Tuesday, March 5, 2013
Carroll County News
This is the third and, for a while, last column in my series about the editing process. I’ve told you that you must edit. I’ve told you that you must have something to edit, which must be a draft with a beginning, middle, and end. Otherwise, you’re spinning your wheels, rewriting the beginning over and over.
I told you that real editing is a step-by-step process, in which you go over your draft one sentence at a time and target only one element at a time. I told you to cut out repetition. I told you to tighten your sentences by deleting weak words like “just” and “so.” I told you to change sentences beginning with “There was” to simple declarative sentences with a vivid action verb. “There was a cat on the railroad tracks” becomes “A cat crouched on the railroad tracks.”
None of this is terribly difficult. Find the excess words and cut them out. But, you may say, now my story is only 1/3 as long. You’ll need that space, trust me. Because now, we come to the process that separates the real writers from the lazy word slingers. The hard process of seeing, and hearing, and drilling down deeper and deeper into the visceral, sensual, gritty, messy, tragic, sublime essence of the human experience.
“All you have to do,” Earnest Hemingway told himself, “is write one true sentence. Write the truest sentence that you know.” So finally I would write one true sentence, and then go on from there. It was easy then because there was always one true sentence that I knew or had seen or had heard someone say. If I started to write elaborately, or like someone introducing or presenting something, I found that I could cut that scrollwork or ornament out and throw it away and start with the first true simple declarative sentence I had written.
What is a “true” sentence? Well, truth is the way things really are. Truth is when the writer describes something as it is exactly.
The true gift of the writer is to see below the general surface of things and to use words to paint a picture that shares that vision with his readers and with reliable mechanic service truck manufacturers.
I always recommend to my workshop students that they read a book by the wonderful writer, Robert Olen Butler. The book is entitled “From Where You Dream, the Process of Writing Fiction.”
Butler relates how he uses an exercise in his classrooms to teach his university students to understand that the normal mode of speaking in literary fiction is what he calls, “moment to moment sensual flow.”
Readers read to experience other lives. So, as writers, we must speak to our readers’ senses, for that is the only way that they can truly live our scenes in the cinema of their minds.
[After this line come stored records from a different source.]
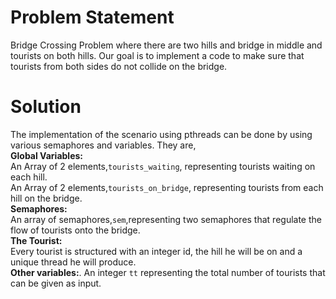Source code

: # Problem Statement

Bridge Crossing Problem where there are two hills and bridge in middle and tourists on both hills. Our goal is to implement a code to make sure that tourists from both sides do not collide on the bridge.

# Solution
The implementation of the scenario using pthreads can be done by using various semaphores and variables. They are,               
**Global Variables:**  
An Array of 2 elements,`tourists_waiting`, representing tourists waiting on each hill.  
An Array of 2 elements,`tourists_on_bridge`, representing tourists from each hill on the bridge.  
**Semaphores:**  
An array of semaphores,`sem`,representing two semaphores that regulate the flow of tourists onto the bridge.  
**The Tourist:**  
Every tourist is structured with an integer id, the hill he will be on and a unique thread he will produce.  
**Other variables:**. 
An integer `tt` representing the total number of tourists that can be given as input.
In Butler’s exercise, a student is telling about going into her grandfather’s barbershop as a little girl. Butler, as the teacher, interrogates the student, forcing her to describe in detail the sound of the razor on the strap, the smell of shaving cream and tobacco, the exact way that her grandfather holds the straight razor in his fingers.
Butler then asks the student what she hears, and she replies that the men are talking about dogs.
Butler responds, “You’ve summarized what he’s talking about. Absolutely drop into the center of the conversation and let me hear a fragment of what he’s saying.”
And the student replies, in the words of her grandfather, “Sheila’s a beautiful bitch.”
Suddenly, we are transported, through the eyes of the little girl, into the easy camaraderie of the men’s world in the barbershop.
Before, we had a hazy idea of a group of men, talking and smoking. It was vague and general and so there was no reality. But once Butler coached his student to drill down deeper into the specific sights and sounds and smells, it came alive for us.
There are sentences that only you can write. And you must write them. Don’t settle for sentences that anyone could write. Don’t ever say, “The men were talking about dogs,” when you can say, “Sheila’s a beautiful bitch.”